You all continue in my thought and prayers.


----------



## moverking (Feb 26, 2007)

tippykayak said:


> The dog had somehow mastered the sarcastically loud, disappointed sigh.


This I can relate to....I have 2 'sighers'.
Body position while sighing is important too....chin on ground, elbows splayed, and one brow up.
How about Gus?


----------



## Karen519 (Aug 21, 2006)

*Brian and Andy*

Brian and Andy:

GUS is one beautiful boy. I am praying for all three of you.

I admire your courage in doing what is BEST for Gus.

Ken and I had to put our two Samoyeds, Gizmo and Munchkin, to sleep, within 6 wks. of one another-we wouldn't let them suffer and they could not stand up, so they would have no quality of life. I take comfort knowing they are at the Rainbow Bridge together and that we will see them one day.


----------



## Ljilly28 (Jan 22, 2008)

Brian, there's no Saturday night for me tonight, and I keep tuning out of the chatter around the table to wonder about you and Gus, Comet, and Andy. I wish a miracle, nothing less will do.


----------



## Celeigh (Nov 29, 2007)

I'm so sorry to hear about Gus's illness. My heart (and tears) go out to you. You all are in my thoughts. You are doing the right thing. Keep those filets coming to sweet Gus!


----------



## stan and ollie (Apr 20, 2008)

I have had a hard time replying to this thread. I am so sorry to hear about Gus. That is such a wonderful picture you posted, he looks so happy, its is a keeper. I think of you and Gus, Comet and Andy often. I've looked at your website and you give your dogs a wonderful life. As too many of us have experienced, I've dealt with some sick dogs over the years, some have rallied and some have gone. I am hoping for a rally.


----------



## BeauShel (May 20, 2007)

I am so sorry about Gus. Know that we are all here for you when the time comes and will cry with you. He is a very handsome and brave boy and that is a beautiful picture of him. Thank you for sharing it with us.


----------



## Ljilly28 (Jan 22, 2008)

I've been thinking of Gus all,all day; Matt and I talked about how dearly you love him for our whole Range Pond hike, just torn up about how youre all doing in CT. Love to everyone, especially to Captain Prettypants.


----------



## Debles (Sep 6, 2007)

Hope Gus is enjoying a fllet tonight. Dessert too.


----------



## Karen519 (Aug 21, 2006)

*Gus*

Checking in on Gus, Brian and Andy.
You are all in our thoughts, hearts and prayers!


----------



## Jo Ellen (Feb 25, 2007)

Me too :heartbeat


----------



## Tailer'sFolks (Feb 27, 2007)

Thinking of You & Gus...


----------



## Augustus McCrae's Mom (Aug 14, 2007)

i'm so sorry about gus.


----------



## Heidi36oh (Feb 27, 2007)

Checking on Gus and you guy's.


----------



## tippykayak (Oct 27, 2008)

*Update:*

Gus just ate the most ridiculously big frosted cake thing Andy and I got him today at the fancypants pet store in Madison, CT. Tomorrow is his appointment. He's OK right now, but I know the timing is right. I really, really, really want to put this off, but that's the selfish part of me. You guys are so wonderfully supportive...I almost hate to put you all through this with us. But now that I've started, I feel equally bad _not_ letting you know.

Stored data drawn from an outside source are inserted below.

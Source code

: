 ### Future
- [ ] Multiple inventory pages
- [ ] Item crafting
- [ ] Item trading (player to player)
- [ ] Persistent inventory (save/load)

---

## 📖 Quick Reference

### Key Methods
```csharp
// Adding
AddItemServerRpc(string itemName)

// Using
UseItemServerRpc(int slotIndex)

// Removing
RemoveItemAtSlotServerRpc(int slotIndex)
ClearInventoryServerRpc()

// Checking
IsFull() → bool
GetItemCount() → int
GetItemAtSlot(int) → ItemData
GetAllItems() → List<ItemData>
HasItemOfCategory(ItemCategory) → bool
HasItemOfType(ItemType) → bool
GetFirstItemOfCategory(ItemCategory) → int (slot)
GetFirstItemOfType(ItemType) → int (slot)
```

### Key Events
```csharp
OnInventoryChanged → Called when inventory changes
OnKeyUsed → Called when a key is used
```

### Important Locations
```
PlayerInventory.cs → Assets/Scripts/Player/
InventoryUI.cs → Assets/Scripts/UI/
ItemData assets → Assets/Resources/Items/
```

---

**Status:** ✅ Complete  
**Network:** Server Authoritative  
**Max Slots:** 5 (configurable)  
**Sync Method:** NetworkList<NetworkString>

I'm calling myself out of work tomorrow, and Andy and I will both spend every second of the day with him.

And then, all the aches will fade as he smells us close to him and hears our voices encouraging him, telling him he can finally rest and stop fighting...then his eyes will open, seeing again, and a tennis ball will sail out over his head. He'll spot it flying out ahead, and he'll run out to the end of the dock, and he'll stretch out over the water. He'll sail out and across and spend so long in that perfect moment of anticipation and joy and motion, that by the time he decides to splash down into the cool, clean water and grab that ball and turn around, I'll be waiting on the shore for him to bring it back to me.

I don't know what heaven is, and I don't hold any strong convictions about what it should be. But if there's any fairness, he's going there, and it'll be something like that.


----------



## mylissyk (Feb 25, 2007)

What an absolutely beautiful vision of what awaits Gus on the other side. 

I'm so sorry this is happening to him, to you. Big {{{{{{hugs}}}}}


----------



## Ardeagold (Feb 26, 2007)

I'm so sorry that you're going through this.

You're being so unselfish to Gus ... not keeping him around, just for you. I commend you and your partner for being so loving and "doing right by Gus".

He'll always be with you, you'll see signs if you watch for them.

Hugs to all of you.


----------



## Powderpuff (Dec 30, 2007)

You are showing such strength and compassion for Gus, it's obvious how much you love him and I can't imagine how hard this must be for you.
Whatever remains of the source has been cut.